When to Set 0 / Unload Immediately
The use case: shared workstation with multiple users or competing GPU workloads (Stable Diffusion, model training, jupyter notebook with PyTorch).
# Always unload after each request
export OLLAMA_KEEP_ALIVE=0
Or per-request:
curl http://localhost:11434/api/generate -d '{
"model": "llama3.1",
"prompt": "...",
"keep_alive": 0
}'
VRAM is freed within 1-2 seconds of the response completing. Pay cold start on next use. Worth it if other people are losing GPU access otherwise.

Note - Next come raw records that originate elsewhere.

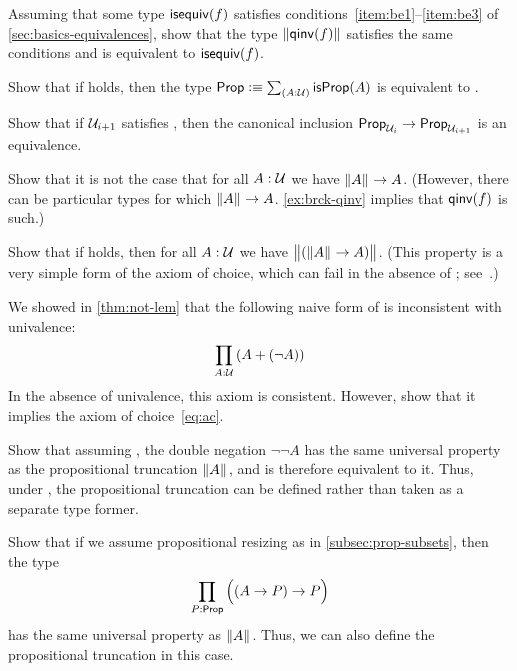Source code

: \begin{ex}\label{ex:brck-qinv}
  Assuming that some type $\mathsf{isequiv}(f)$ satisfies conditions~\ref{item:be1}--\ref{item:be3} of \autoref{sec:basics-equivalences}, show that the type $\mathopen{}\left\Vert \mathsf{qinv}(f)\right\Vert_{}\mathclose{}$ satisfies the same conditions and is equivalent to $\mathsf{isequiv}(f)$.
\end{ex}

\begin{ex}
  Show that if \LEM{} holds, then the type $\prop \defeq \sm{A:\type} \isprop(A)$ is equivalent to \bool.
\end{ex}

\begin{ex}\label{ex:lem-impred}
  Show that if $\mathcal{U}_{i+1}$ satisfies \LEM{}, then the canonical inclusion $\mathsf{Prop}_{\mathcal{U}_i} \to \mathsf{Prop}_{\mathcal{U}_{i+1}}$ is an equivalence.
\end{ex}

\begin{ex}
  Show that it is not the case that for all $A:\mathcal{U}$ we have $\mathopen{}\left\Vert A\right\Vert_{}\mathclose{} \to A$.
  (However, there can be particular types for which $\mathopen{}\left\Vert A\right\Vert_{}\mathclose{}\to A$.
  \autoref{ex:brck-qinv} implies that $\mathsf{qinv}(f)$ is such.)
\end{ex}

\begin{ex}
  Show that if \LEM{} holds, then for all $A:\mathcal{U}$ we have $\bigl\Vert (\mathopen{}\left\Vert A\right\Vert_{}\mathclose{} \to A)\bigr\Vert_{}$.
  (This property is a very simple form of the axiom of choice, which can fail in the absence of \LEM{}; see~\cite{krausgeneralizations}.)
\end{ex}

\begin{ex}
  We showed in \autoref{thm:not-lem} that the following naive form of \LEM{} is inconsistent with univalence:
  \[ \prd{A:\type} (A+(\neg A)) \]
  In the absence of univalence, this axiom is consistent.
  However, show that it implies the axiom of choice~\eqref{eq:ac}.
\end{ex}

\begin{ex}\label{ex:lem-brck}
  Show that assuming \LEM{}, the double negation $\neg \neg A$ has the same universal property as the propositional truncation $\mathopen{}\left\Vert A\right\Vert_{}\mathclose{}$, and is therefore equivalent to it.
  Thus, under \LEM{}, the propositional truncation can be defined rather than taken as a separate type former.
\end{ex}

\begin{ex}\label{ex:impred-brck}
  Show that if we assume propositional resizing as in \autoref{subsec:prop-subsets}, then the type
  \[\prd{P:\prop} \Parens{(A\to P)\to P}\]
  has the same universal property as $\mathopen{}\left\Vert A\right\Vert_{}\mathclose{}$.
  Thus, we can also define the propositional truncation in this case.
\end{ex}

When to Set -1 / Indefinite
A dedicated single-user inference box:
export OLLAMA_KEEP_ALIVE=-1
Model stays loaded forever (until ollama stop modelname or service restart). Zero cold starts. Burns ~250-350W idle on most GPUs (vs ~10-50W with model unloaded). Electricity cost vs latency cost tradeoff.
For LocalLLaMA hobby servers running 24/7, this is the right setting. For shared resource, do NOT use -1.
Hidden Behavior — Reloading on Driver/Sleep
Ollama's persistence is process-level. If:
- Your machine sleeps and wakes — model reloads
- Your NVIDIA driver crashes and restarts — model reloads
- Ollama service restarts — model reloads
- The Linux OOM killer terminates Ollama — model reloads (and you should fix your memory pressure)
keep_alive doesn't survive these. If long-term persistence matters, monitor with:
# Watch for unexpected Ollama restarts
journalctl -u ollama -f
API Subtlety — keep_alive with Streaming
When using streaming response:
import requests
with requests.post("http://localhost:11434/api/generate",
json={"model": "llama3.1", "prompt": p, "stream": True, "keep_alive": "1h"},
stream=True) as r:
for line in r.iter_lines():
...
The keep_alive semantics are: from when the response completes (last token streamed), the model stays loaded for the duration. So if a long-form generation takes 30 seconds, the 1-hour timer starts after that 30-second response, not at request submission.
Debug Common Issues
"Model keeps unloading even though I set OLLAMA_KEEP_ALIVE=24h"
Check that the env var is actually set for the Ollama process:
systemctl show ollama --property Environment
# Should show: Environment=OLLAMA_KEEP_ALIVE=24h
If it's not there, your edit didn't take effect. Recheck /etc/systemd/system/ollama.service.d/override.conf exists and has the right content; restart Ollama.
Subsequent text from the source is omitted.